1. If you are on RHEL or Centos, install the EPEL repository as well

2. Enable the RHEL Optional Repository [Only applicable for RHEL]

3. Install ansible

#yum install ansible
  • PIP – You can also install Ansible using a Python package manager like PIP. For installing ansible using pip, ensure pip is installed on your system. If not, please install it using your distro’s package manager or esay_install. Once done,  you can use pip to install Ansible:
#pip install ansible
  •  GIT – You can also clone the Ansible repository and install it from source. Before installing ansible from GIT, make sure pip and additional python related dependencies are installed. Then, you can install Ansible from source:
# git clone git://github.com/ansible/ansible.git –recursive
#cd ./ansible
#source ./hacking/env-setup

Building Inventory

To build the inventory, you need to put your managed nodes information in your inventory file. For demonstration purpose, we have launched two fresh EC2 Amazon Linux instances and put down their private DNS in inventory file (/etc/ansible/hosts).

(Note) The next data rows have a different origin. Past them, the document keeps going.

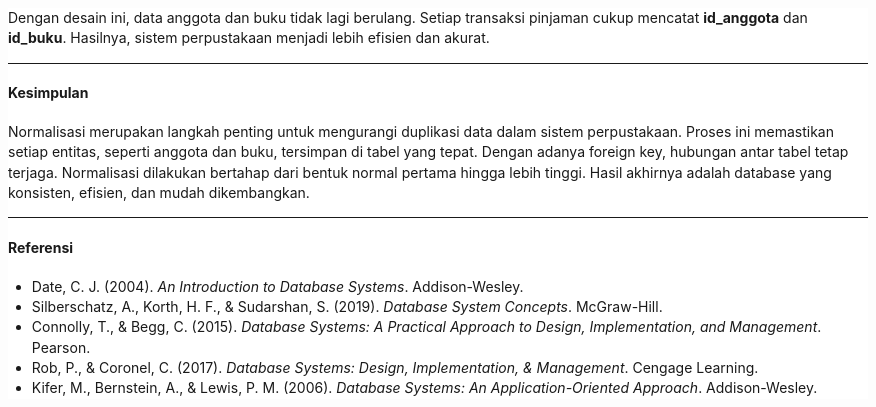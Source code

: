 Dengan desain ini, data anggota dan buku tidak lagi berulang. Setiap transaksi pinjaman cukup mencatat **id\_anggota** dan **id\_buku**. Hasilnya, sistem perpustakaan menjadi lebih efisien dan akurat.

---

#### Kesimpulan

Normalisasi merupakan langkah penting untuk mengurangi duplikasi data dalam sistem perpustakaan. Proses ini memastikan setiap entitas, seperti anggota dan buku, tersimpan di tabel yang tepat. Dengan adanya foreign key, hubungan antar tabel tetap terjaga. Normalisasi dilakukan bertahap dari bentuk normal pertama hingga lebih tinggi. Hasil akhirnya adalah database yang konsisten, efisien, dan mudah dikembangkan.

---

#### Referensi

* Date, C. J. (2004). *An Introduction to Database Systems*. Addison-Wesley.
* Silberschatz, A., Korth, H. F., & Sudarshan, S. (2019). *Database System Concepts*. McGraw-Hill.
* Connolly, T., & Begg, C. (2015). *Database Systems: A Practical Approach to Design, Implementation, and Management*. Pearson.
* Rob, P., & Coronel, C. (2017). *Database Systems: Design, Implementation, & Management*. Cengage Learning.
* Kifer, M., Bernstein, A., & Lewis, P. M. (2006). *Database Systems: An Application-Oriented Approach*. Addison-Wesley.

Using Ansible in Ad-Hoc Mode

As discussed above, Ansible can be used in Ad-Hoc mode or playbook mode. For this blog post, we will demonstrate using ansible in ad-hoc mode to ping, install apache and start apache service on webservers mentioned in the inventory section. To connect to hosts, you should use ssh-agent.

To ping webservers instances group:

# ansible webserver –m ping –u ec2-user

To install apache on the webservers instances group :

# ansible webservers –m yum –u ec2-user --sudo –a “name=httpd state=present”

Now start the Apache service:

# ansible webservers –m service –u ec2-user –sudo –a “name=httpd state=started”

That’s it. Apache is now installed and running on the web servers instances group defined in the inventory file.

In our next blog post, we will have a close look at Ansible playbooks.